Milano, 16 maggio 2023 – A distanza di tre mesi dalla sentenza con cui i giudici della settima sezione penale del Tribunale di Milano hanno assolto Silvio Berlusconi e gli altri 28 imputati (solo qualche posizione prescritta) nel processo Ruby ter, arrivano le motivazioni della sentenza.
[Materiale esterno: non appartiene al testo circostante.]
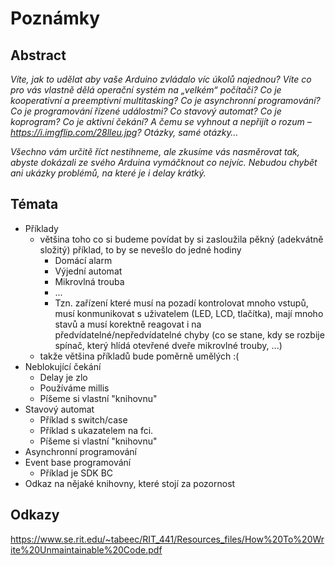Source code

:# Poznámky

## Abstract

*Víte, jak to udělat aby vaše Arduino zvládalo víc úkolů najednou? Víte co pro vás vlastně dělá operační systém na „velkém“ počítači? Co je kooperativní a preemptivní multitasking? Co je asynchronní programování? Co je programování řízené událostmi? Co stavový automat? Co je koprogram? Co je aktivní čekání? A čemu se vyhnout a nepřijít o rozum – https://i.imgflip.com/28lleu.jpg? Otázky, samé otázky…*

*Všechno vám určitě říct nestihneme, ale zkusíme vás nasměrovat tak, abyste dokázali ze svého Arduina vymáčknout co nejvíc. Nebudou chybět ani ukázky problémů, na které je i delay krátký.*


## Témata

- Příklady
    - většina toho co si budeme povídat by si zasloužila pěkný (adekvátně složitý) příklad, to by se nevešlo do jedné hodiny
        - Domácí alarm
        - Výjední automat 
        - Mikrovlná trouba
        - ...
        - Tzn. zařízení které musí na pozadí kontrolovat mnoho vstupů, musí konmunikovat s uživatelem (LED, LCD, tlačítka), mají mnoho stavů a musí korektně reagovat i na předvídatelné/nepředvídatelné chyby (co se stane, kdy se rozbije spínač, který hlídá otevřené dveře mikrovlné trouby, ...)
    - takže většina příkladů bude poměrně umělých :(
- Neblokující čekání
    - Delay je zlo
    - Používáme millis
    - Píšeme si vlastní "knihovnu"
- Stavový automat
    - Příklad s switch/case
    - Příklad s ukazatelem na fci.
    - Píšeme si vlastní "knihovnu"
- Asynchronní programování
- Event base programování
    - Příklad je SDK BC
- Odkaz na nějaké knihovny, které stojí za pozornost


## Odkazy

https://www.se.rit.edu/~tabeec/RIT_441/Resources_files/How%20To%20Write%20Unmaintainable%20Code.pdf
Al centro, una questione di cui si era già parlato proprio durante il processo: un vizio procedurale che riguardava le cosiddette 'Olgettine', le ragazze legate all'ex premier perché ospiti alle serate di Arcore, che erano finite sotto processo.
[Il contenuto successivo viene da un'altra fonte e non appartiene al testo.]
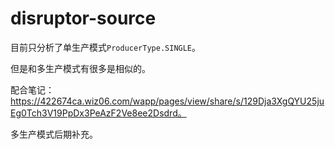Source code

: # disruptor-source

目前只分析了单生产模式`ProducerType.SINGLE`。

但是和多生产模式有很多是相似的。

配合笔记：https://422674ca.wiz06.com/wapp/pages/view/share/s/129Dja3XgQYU25juEg0Tch3V19PpDx3PeAzF2Ve8ee2Dsdrd。

多生产模式后期补充。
“Omissione di garanzia sulle testimoni”
Secondo quanto hanno scritto i giudici della settima penale, una “omissione di garanzia”, ossia il fatto che le giovani ex ospiti di Arcore dovessero essere già indagate, per “indizi” di corruzione presenti, all'epoca dei processi Ruby e Ruby bis e sentite come testi assistite da avvocati con possibilità di non rispondere, ha “irrimediabilmente pregiudicato l'operatività di fattispecie di diritto penale sostanziale”, in pratica spazzando via le accuse del Ruby ter.
"Su accuse Berlusconi servivano testimoni”
“Se le imputate fossero state correttamente qualificate”, ossia indagate più di dieci anni fa e sentite come testi assistite, “si sarebbe potuto discutere della configurabilità dell'art. 377bis del codice penale”, l'induzione a non rendere dichiarazioni, “nei confronti del solo Berlusconi” in relazione alle ragazze “che avessero scelto il silenzio”. E si poteva “discutere” della corruzione in atti giudiziari “con riferimento a quelle che invece avessero consapevolmente deciso di rendere dichiarazioni sulla responsabilità altrui”.
“Indizi di corruzione prima delle testimonianze”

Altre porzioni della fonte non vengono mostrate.